Go line by line through the entries below and copy those containing the string "inspección".

(Document images with source code)
##########
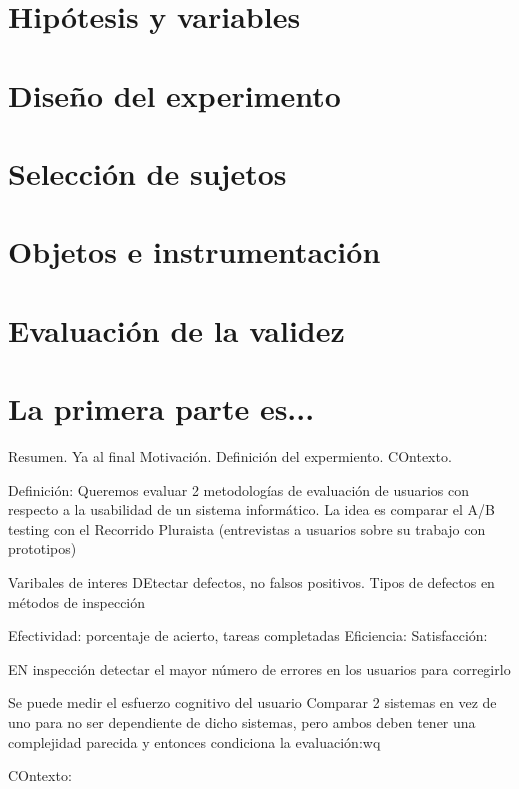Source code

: \documentclass[a4paper,12pt]{book}
\begin{document}
\section{Hipótesis y variables}

\section{Diseño del experimento}

\section{Selección de sujetos}

\section{Objetos e instrumentación}

\section{Evaluación de la validez}





\section{La primera parte es...}
Resumen. Ya al final
Motivación. Definición del expermiento. COntexto. 

Definición: Queremos evaluar 2 metodologías de evaluación de usuarios con respecto a la usabilidad de un sistema informático. La idea es comparar el A/B testing con el Recorrido Pluraista (entrevistas a usuarios sobre su trabajo con prototipos)

Varibales de interes
DEtectar defectos, no falsos positivos. Tipos de defectos en métodos de inspección 

Efectividad: porcentaje de acierto, tareas completadas
Eficiencia:
Satisfacción:

EN inspección detectar el mayor número de errores en los usuarios para corregirlo

Se puede medir el esfuerzo cognitivo del usuario
Comparar 2 sistemas en vez de uno para no ser dependiente de dicho sistemas, pero ambos deben tener una complejidad parecida y entonces condiciona la evaluación:wq


COntexto: 
\end{document}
##########
- [Task output]
DEtectar defectos, no falsos positivos. Tipos de defectos en métodos de inspección 
EN inspección detectar el mayor número de errores en los usuarios para corregirlo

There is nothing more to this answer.